▶ **EXERCISE**: Images within the entries are to be omitted; the remainder must be reproduced exactly.

▶ **RAW DATA**:
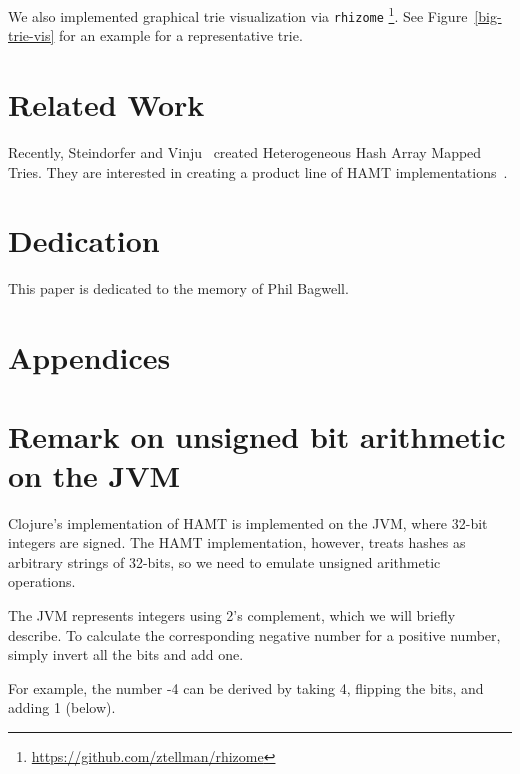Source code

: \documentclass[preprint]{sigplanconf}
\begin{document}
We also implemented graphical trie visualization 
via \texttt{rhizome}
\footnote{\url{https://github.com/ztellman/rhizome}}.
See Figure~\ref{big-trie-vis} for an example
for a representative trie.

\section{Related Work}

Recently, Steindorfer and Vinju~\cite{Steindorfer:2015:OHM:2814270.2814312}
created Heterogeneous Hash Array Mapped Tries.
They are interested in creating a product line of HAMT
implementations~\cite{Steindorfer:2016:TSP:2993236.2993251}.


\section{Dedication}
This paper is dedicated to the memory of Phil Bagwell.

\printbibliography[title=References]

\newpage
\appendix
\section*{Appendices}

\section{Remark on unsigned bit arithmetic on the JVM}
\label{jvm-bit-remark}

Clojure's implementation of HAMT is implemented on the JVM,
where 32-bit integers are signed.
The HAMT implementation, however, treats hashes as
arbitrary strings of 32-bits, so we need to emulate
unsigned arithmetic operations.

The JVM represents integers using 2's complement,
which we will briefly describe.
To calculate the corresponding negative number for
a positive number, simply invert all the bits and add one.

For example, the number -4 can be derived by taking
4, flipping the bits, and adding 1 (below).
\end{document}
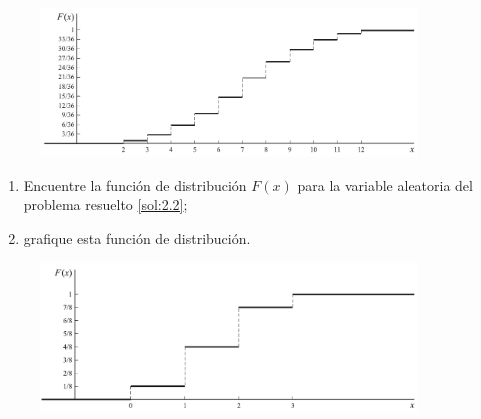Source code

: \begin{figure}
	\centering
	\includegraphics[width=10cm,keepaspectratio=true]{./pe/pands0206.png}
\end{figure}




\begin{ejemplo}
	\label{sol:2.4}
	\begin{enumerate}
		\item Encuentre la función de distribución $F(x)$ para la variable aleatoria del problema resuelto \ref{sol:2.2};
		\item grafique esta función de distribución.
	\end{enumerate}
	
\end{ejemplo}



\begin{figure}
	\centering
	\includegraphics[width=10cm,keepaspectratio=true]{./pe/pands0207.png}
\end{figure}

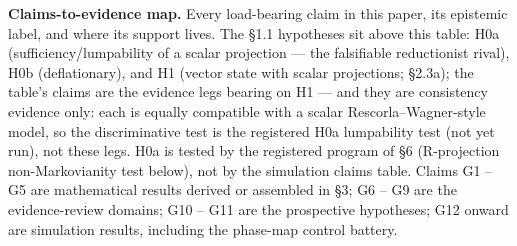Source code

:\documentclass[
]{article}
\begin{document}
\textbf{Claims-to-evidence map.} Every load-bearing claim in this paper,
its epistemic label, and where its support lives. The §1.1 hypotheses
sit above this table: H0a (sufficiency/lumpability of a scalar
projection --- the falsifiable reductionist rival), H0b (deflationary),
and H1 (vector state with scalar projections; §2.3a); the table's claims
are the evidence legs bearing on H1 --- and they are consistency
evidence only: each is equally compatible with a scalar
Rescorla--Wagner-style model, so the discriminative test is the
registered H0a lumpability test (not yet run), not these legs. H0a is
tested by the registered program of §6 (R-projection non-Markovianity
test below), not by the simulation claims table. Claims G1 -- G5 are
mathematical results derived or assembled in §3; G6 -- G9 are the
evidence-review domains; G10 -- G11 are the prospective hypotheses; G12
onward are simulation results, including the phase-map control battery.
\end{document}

▶ **WRITTEN ANSWER**:
Source code

: \documentclass[preprint]{sigplanconf}
\begin{document}
We also implemented graphical trie visualization 
via \texttt{rhizome}
\footnote{\url{https://github.com/ztellman/rhizome}}.
See Figure~\ref{big-trie-vis} for an example
for a representative trie.

\section{Related Work}

Recently, Steindorfer and Vinju~\cite{Steindorfer:2015:OHM:2814270.2814312}
created Heterogeneous Hash Array Mapped Tries.
They are interested in creating a product line of HAMT
implementations~\cite{Steindorfer:2016:TSP:2993236.2993251}.


\section{Dedication}
This paper is dedicated to the memory of Phil Bagwell.

\printbibliography[title=References]

\newpage
\appendix
\section*{Appendices}

\section{Remark on unsigned bit arithmetic on the JVM}
\label{jvm-bit-remark}

Clojure's implementation of HAMT is implemented on the JVM,
where 32-bit integers are signed.
The HAMT implementation, however, treats hashes as
arbitrary strings of 32-bits, so we need to emulate
unsigned arithmetic operations.

The JVM represents integers using 2's complement,
which we will briefly describe.
To calculate the corresponding negative number for
a positive number, simply invert all the bits and add one.

For example, the number -4 can be derived by taking
4, flipping the bits, and adding 1 (below).
\end{document}
Source code

: \begin{figure}
	\centering
	\includegraphics[width=10cm,keepaspectratio=true]{./pe/pands0206.png}
\end{figure}




\begin{ejemplo}
	\label{sol:2.4}
	\begin{enumerate}
		\item Encuentre la función de distribución $F(x)$ para la variable aleatoria del problema resuelto \ref{sol:2.2};
		\item grafique esta función de distribución.
	\end{enumerate}
	
\end{ejemplo}



\begin{figure}
	\centering
	\includegraphics[width=10cm,keepaspectratio=true]{./pe/pands0207.png}
\end{figure}

Source code

:\documentclass[
]{article}
\begin{document}
\textbf{Claims-to-evidence map.} Every load-bearing claim in this paper,
its epistemic label, and where its support lives. The §1.1 hypotheses
sit above this table: H0a (sufficiency/lumpability of a scalar
projection --- the falsifiable reductionist rival), H0b (deflationary),
and H1 (vector state with scalar projections; §2.3a); the table's claims
are the evidence legs bearing on H1 --- and they are consistency
evidence only: each is equally compatible with a scalar
Rescorla--Wagner-style model, so the discriminative test is the
registered H0a lumpability test (not yet run), not these legs. H0a is
tested by the registered program of §6 (R-projection non-Markovianity
test below), not by the simulation claims table. Claims G1 -- G5 are
mathematical results derived or assembled in §3; G6 -- G9 are the
evidence-review domains; G10 -- G11 are the prospective hypotheses; G12
onward are simulation results, including the phase-map control battery.
\end{document}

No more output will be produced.